So should Kennedy have been denied his freedom of speech? Probably. Maybe. Maybe not. I don’t know, really. And I could think of many other situations where the same question and the same answer may arise.
In most cases, a conflict between freedom of speech and from it should be decided in favour of the former. But not in all cases, and the grey area may be rather wide in our relativist world.
Before we decide what kind of action should or shouldn’t be taken either to affirm or curtail freedom of speech, we have to settle the issue of right and wrong. That’s hard to do if it’s not only our genders that are supposed to be fluid, but also our notions of morality.
That issue was indeed settled in Exodus, Matthew and the book that contained them. That established absolute standards with an absolute certainty and authority. Both the certainty and the authority have now been replaced with petty relativities that change from one day to the next.
I maintain that no political virtue, such as freedom of speech, can have absolute value. Hence, in the absence of an authority sitting infinitely higher than any political institution, conflicts between different rights and freedoms will continue. And, if my reading of modernity is accurate, most of them will be resolved in favour of wrong and against right.

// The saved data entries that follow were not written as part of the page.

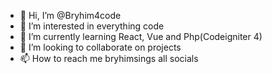 - 👋 Hi, I’m @Bryhim4code
- 👀 I’m interested in everything code
- 🌱 I’m currently learning React, Vue and Php(Codeigniter 4)
- 💞️ I’m looking to collaborate on projects
- 📫 How to reach me bryhimsings all socials 

<!---
Bryhim4code/Bryhim4code is a ✨ special ✨ repository because its `README.md` (this file) appears on your GitHub profile.
You can click the Preview link to take a look at your changes.
--->
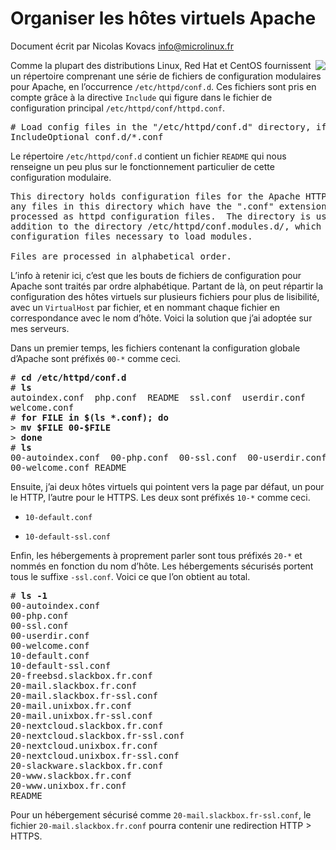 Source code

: Organiser les hôtes virtuels Apache
===================================

Document écrit par Nicolas Kovacs <info@microlinux.fr>

<img align="right" src="../images/apache-vhosts.png">

Comme la plupart des distributions Linux, Red Hat et CentOS fournissent un
répertoire comprenant une série de fichiers de configuration modulaires pour
Apache, en l’occurrence `/etc/httpd/conf.d`. Ces fichiers sont pris en compte
grâce à la directive `Include` qui figure dans le fichier de configuration
principal `/etc/httpd/conf/httpd.conf`.

<pre>
# Load config files in the "/etc/httpd/conf.d" directory, if any.
IncludeOptional conf.d/*.conf
</pre>

Le répertoire `/etc/httpd/conf.d` contient un fichier `README` qui nous
renseigne un peu plus sur le fonctionnement particulier de cette configuration
modulaire.

<pre>
This directory holds configuration files for the Apache HTTP Server;
any files in this directory which have the ".conf" extension will be
processed as httpd configuration files.  The directory is used in
addition to the directory /etc/httpd/conf.modules.d/, which contains
configuration files necessary to load modules.

Files are processed in alphabetical order.
</pre>

L’info à retenir ici, c’est que les bouts de fichiers de configuration pour
Apache sont traités par ordre alphabétique. Partant de là, on peut répartir la
configuration des hôtes virtuels sur plusieurs fichiers pour plus de
lisibilité, avec un `VirtualHost` par fichier, et en nommant chaque fichier en
correspondance avec le nom d’hôte. Voici la solution que j’ai adoptée sur mes
serveurs.

Dans un premier temps, les fichiers contenant la configuration globale d’Apache
sont préfixés `00-*` comme ceci.

<pre>
# <strong>cd /etc/httpd/conf.d</strong> 
# <strong>ls</strong> 
autoindex.conf  php.conf  README  ssl.conf  userdir.conf  
welcome.conf
# <strong>for FILE in $(ls *.conf); do</strong> 
> <strong>mv $FILE 00-$FILE</strong> 
> <strong>done</strong> 
# <strong>ls</strong> 
00-autoindex.conf  00-php.conf  00-ssl.conf  00-userdir.conf  
00-welcome.conf README
</pre>

Ensuite, j’ai deux hôtes virtuels qui pointent vers la page par défaut, un pour
le HTTP, l’autre pour le HTTPS. Les deux sont préfixés `10-*` comme ceci.

  * `10-default.conf`

  * `10-default-ssl.conf`

Enfin, les hébergements à proprement parler sont tous préfixés `20-*` et nommés
en fonction du nom d’hôte. Les hébergements sécurisés portent tous le suffixe
`-ssl.conf`. Voici ce que l’on obtient au total.

<pre>
# <strong>ls -1</strong> 
00-autoindex.conf
00-php.conf
00-ssl.conf
00-userdir.conf
00-welcome.conf
10-default.conf
10-default-ssl.conf
20-freebsd.slackbox.fr.conf
20-mail.slackbox.fr.conf
20-mail.slackbox.fr-ssl.conf
20-mail.unixbox.fr.conf
20-mail.unixbox.fr-ssl.conf
20-nextcloud.slackbox.fr.conf
20-nextcloud.slackbox.fr-ssl.conf
20-nextcloud.unixbox.fr.conf
20-nextcloud.unixbox.fr-ssl.conf
20-slackware.slackbox.fr.conf
20-www.slackbox.fr.conf
20-www.unixbox.fr.conf
README
</pre>

Pour un hébergement sécurisé comme `20-mail.slackbox.fr-ssl.conf`, le fichier
`20-mail.slackbox.fr.conf` pourra contenir une redirection HTTP > HTTPS.
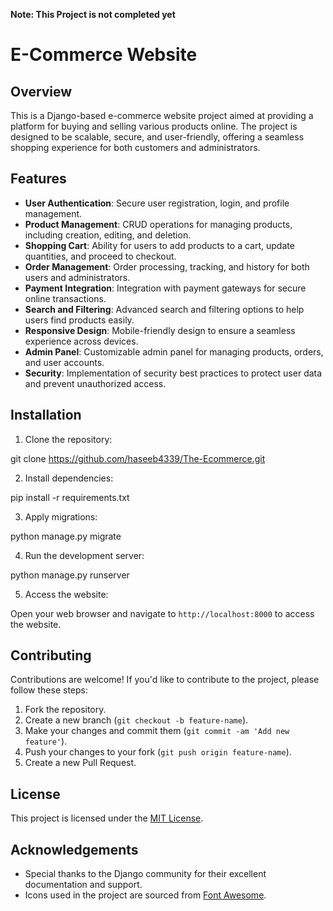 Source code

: **Note: This Project is not completed yet**
# E-Commerce Website

## Overview

This is a Django-based e-commerce website project aimed at providing a platform for buying and selling various products online. The project is designed to be scalable, secure, and user-friendly, offering a seamless shopping experience for both customers and administrators.

## Features

- **User Authentication**: Secure user registration, login, and profile management.
- **Product Management**: CRUD operations for managing products, including creation, editing, and deletion.
- **Shopping Cart**: Ability for users to add products to a cart, update quantities, and proceed to checkout.
- **Order Management**: Order processing, tracking, and history for both users and administrators.
- **Payment Integration**: Integration with payment gateways for secure online transactions.
- **Search and Filtering**: Advanced search and filtering options to help users find products easily.
- **Responsive Design**: Mobile-friendly design to ensure a seamless experience across devices.
- **Admin Panel**: Customizable admin panel for managing products, orders, and user accounts.
- **Security**: Implementation of security best practices to protect user data and prevent unauthorized access.

## Installation

1. Clone the repository:

git clone https://github.com/haseeb4339/The-Ecommerce.git

2. Install dependencies:

pip install -r requirements.txt

3. Apply migrations:

python manage.py migrate

4. Run the development server:

python manage.py runserver

5. Access the website:

Open your web browser and navigate to `http://localhost:8000` to access the website.

## Contributing

Contributions are welcome! If you'd like to contribute to the project, please follow these steps:

1. Fork the repository.
2. Create a new branch (`git checkout -b feature-name`).
3. Make your changes and commit them (`git commit -am 'Add new feature'`).
4. Push your changes to your fork (`git push origin feature-name`).
5. Create a new Pull Request.

## License

This project is licensed under the [MIT License](LICENSE).

## Acknowledgements

- Special thanks to the Django community for their excellent documentation and support.
- Icons used in the project are sourced from [Font Awesome](https://fontawesome.com/).
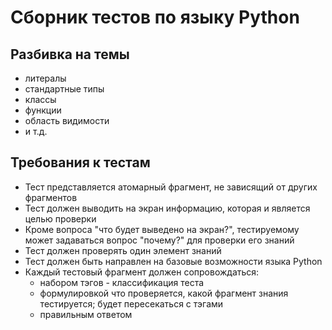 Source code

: # Сборник тестов по языку Python

## Разбивка на темы
- литералы
- стандартные типы
- классы
- функции
- область видимости
- и т.д.

## Требования к тестам
- Тест представляется атомарный фрагмент, не зависящий от других фрагментов
- Тест должен выводить на экран информацию, которая и является целью проверки
- Кроме вопроса "что будет выведено на экран?", тестируемому может задаваться вопрос "почему?" для проверки его знаний
- Тест должен проверять один элемент знаний
- Тест должен быть направлен на базовые возможности языка Python
- Каждый тестовый фрагмент должен сопровождаться:
    - набором тэгов - классификация теста
    - формулировкой что проверяется, какой фрагмент знания тестируется; будет пересекаться с тэгами
    - правильным ответом
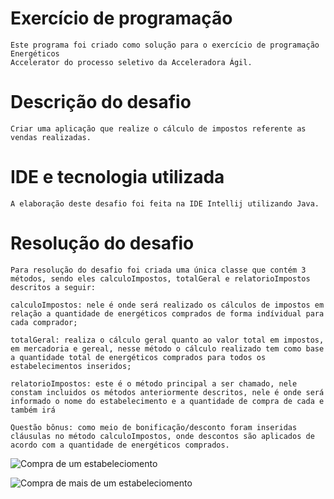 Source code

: <h1>Exercício de programação</h1>

    Este programa foi criado como solução para o exercício de programação Energéticos
    Accelerator do processo seletivo da Acceleradora Ágil. 

<h1>Descrição do desafio</h1>

    Criar uma aplicação que realize o cálculo de impostos referente as vendas realizadas.

<h1> IDE e tecnologia utilizada </h1>

    A elaboração deste desafio foi feita na IDE Intellij utilizando Java.

<h1>Resolução do desafio</h1>

    Para resolução do desafio foi criada uma única classe que contém 3 métodos, sendo eles calculoImpostos, totalGeral e relatorioImpostos descritos a seguir:

    calculoImpostos: nele é onde será realizado os cálculos de impostos em relação a quantidade de energéticos comprados de forma indívidual para cada comprador;

    totalGeral: realiza o cálculo geral quanto ao valor total em impostos, em mercadoria e gereal, nesse método o cálculo realizado tem como base a quantidade total de energéticos comprados para todos os estabelecimentos inseridos;

    relatorioImpostos: este é o método principal a ser chamado, nele constam incluidos os métodos anteriormente descritos, nele é onde será informado o nome do estabelecimento e a quantidade de compra de cada e também irá 

    Questão bônus: como meio de bonificação/desconto foram inseridas cláusulas no método calculoImpostos, onde descontos são aplicados de acordo com a quantidade de energéticos comprados.


![Compra de um estabeleciomento](img/imagem1.png)

![Compra de mais de um estabeleciomento](img/imagem2.png) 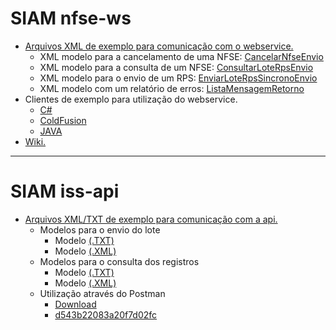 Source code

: # SIAM nfse-ws

<section>
	<ul>
		<li>
			<a href="https://github.com/imap-nti/siam/tree/master/xml">Arquivos XML de exemplo para comunicação com o webservice.</a>	
			<ul>
				<li>XML modelo para a cancelamento de uma NFSE: <a href="https://github.com/imap-nti/siam/blob/master/xml/CancelarNfseEnvio.xml">CancelarNfseEnvio</a></li>
				<li>XML modelo para a consulta de um NFSE: <a href="https://github.com/imap-nti/siam/blob/master/xml/ConsultarLoteRpsEnvio.xml">ConsultarLoteRpsEnvio</a></li>
				<li>XML modelo para o envio de um RPS: <a href="https://github.com/imap-nti/siam/tree/master/xml/EnviarLoteRpsSincronoEnvio.xml">EnviarLoteRpsSincronoEnvio</a></li>
				<li>XML modelo com um relatório de erros: <a href="https://github.com/imap-nti/siam/blob/master/xml/ListaMensagemRetorno.xml">ListaMensagemRetorno</a></li>
			</ul>
		</li>
		<li>
		Clientes de exemplo para utilização do webservice.
			<ul>
				<li>
					<a href="https://github.com/imap-nti/siam/blob/master/csharp/siam_client/Program.cs">C#</a>
				</li>
				<li>
					<a href="https://github.com/imap-nti/siam/blob/master/cfusion/siam_client/index.cfm">ColdFusion</a>
				</li>
				<li>
					<a href="https://github.com/imap-nti/siam/blob/master/java/siam_client/src/siam_client/Siam_client.java">JAVA</a>
				</li>
			</ul>
		</li>
		<li><a href="https://github.com/imap-nti/siam/wiki/">Wiki.</a></li>
	</ul>
</section>
<hr />

# SIAM iss-api

<section>	
	<ul>
		<li>
			<a href="https://github.com/imap-nti/siam/tree/master/iss">Arquivos XML/TXT de exemplo para comunicação com a api.</a>	
			<ul>
				<li>Modelos para o envio do lote
					<ul>
						<li>Modelo <a href="https://github.com/imap-nti/siam/blob/master/iss/lancamento/lancamento.txt">(.TXT)</a></li>
						<li>Modelo <a href="https://github.com/imap-nti/siam/blob/master/iss/lancamento/lancamento.xml">(.XML)</a></li>
					</ul>
				</li>
				<li>Modelos para o consulta dos registros
					<ul>
						<li>Modelo <a href="https://github.com/imap-nti/siam/blob/master/iss/consulta/consulta.txt">(.TXT)</a></li>
						<li>Modelo <a href="https://github.com/imap-nti/siam/blob/master/iss/consulta/consulta.xml">(.XML)</a></li>
					</ul>
				</li>
				<li>Utilização através do Postman
					<ul>
						<li><a href="https://www.postman.com/downloads/" />Download</a></li>
						<li><a href="https://www.getpostman.com/collections/d543b22083a20f7d02fc">d543b22083a20f7d02fc</a></li>
					<ul>
				</li>
			</ul>
		</li>
	</ul>
</section>
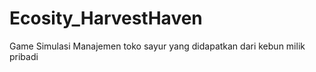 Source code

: # Ecosity_HarvestHaven
 Game Simulasi Manajemen toko sayur yang didapatkan dari kebun milik pribadi
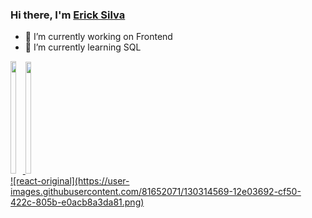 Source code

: ### Hi there, I'm [Erick Silva](https://ericksilvadev.github.io/)

* 🔭 I’m currently working on Frontend
* 🌱 I’m currently learning SQL

 <div  style="display: flex">
  <a href="https://github.com/ericksilvadev">
  <img height="180em" width="45%" src="https://github-readme-stats.vercel.app/api?username=ericksilvadev&show_icons=true&theme=dracula&include_all_commits=true&count_private=true"/>
  <img height="179em" width="45%" src="https://github-readme-stats.vercel.app/api/top-langs/?username=ericksilvadev&layout=compact&langs_count=7&theme=dracula"/>
</div>![react-original](https://user-images.githubusercontent.com/81652071/130314569-12e03692-cf50-422c-805b-e0acb8a3da81.png)
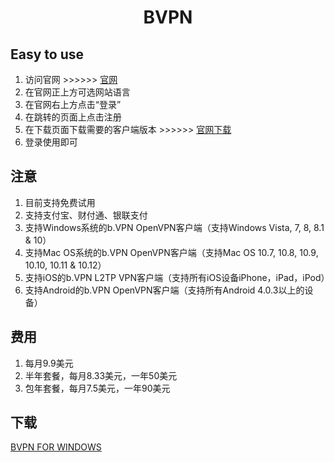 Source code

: <h1><p align="center">BVPN</p></h1>

## Easy to use
1. 访问官网 >>>>>> [官网](https://www.bvpn.com)
2. 在官网正上方可选网站语言
3. 在官网右上方点击“登录”
4. 在跳转的页面上点击注册
5. 在下载页面下载需要的客户端版本 >>>>>> [官网下载](https://www.bvpn.com/cn/#download)
6. 登录使用即可

## 注意
1. 目前支持免费试用
2. 支持支付宝、财付通、银联支付
3. 支持Windows系统的b.VPN OpenVPN客户端（支持Windows Vista, 7, 8, 8.1 & 10）
4. 支持Mac OS系统的b.VPN OpenVPN客户端（支持Mac OS 10.7, 10.8, 10.9, 10.10, 10.11 & 10.12）
5. 支持iOS的b.VPN L2TP VPN客户端（支持所有iOS设备iPhone，iPad，iPod）
6. 支持Android的b.VPN OpenVPN客户端（支持所有Android 4.0.3以上的设备）

## 费用
1. 每月9.9美元
2. 半年套餐，每月8.33美元，一年50美元
3. 包年套餐，每月7.5美元，一年90美元

## 下载
[BVPN FOR WINDOWS](https://github.com/carolcoral/free_vpn/releases/download/BVPN%4020190225/bVPN_2_5_1_setup.exe)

I missed this blog while away on vacation – and away from all internet access.
Freedom from speech? Who could have envisioned such a concept even just ten tears ago? Today it seems that many people feel they are born to the exclusive right never to be offended. Where did this start? May I then claim the right never to have a bad day? An uncomfortable moment? A sad thought? Who takes the blame for these violations? Where do I go for restitution?
Sticks and stones might break my bones, but words will never harm me. Words can hurt a bit, but never to the point of a broken bone; still progressives often equate words with violence. Conservative speakers like Ben Shapiro and Michael Knowles hear this often. I suppose it is bad of me to imagine (if not wish for) them learning the difference?
I have seen those signs claiming the right to refuse service for most of my life. The only instances I know of a shopkeep claiming this right have ended in lawsuits that reached the federal level. How hungry are some people for cake? Do they not own an oven? What do they have for dessert while they wait for their case to make it through so many levels of state and federal courts?
I noticed your absence and feared the worst. It’s good to know that meetings of the Charles Martel Society will be quorate again.
The “right to refuse service” was explained to me twenty years ago by a pub landlord. He could refuse service to me, and nothing bad would happen to him. But if he refused service to somebody who was a member of a privileged minority, he’d be out of a job.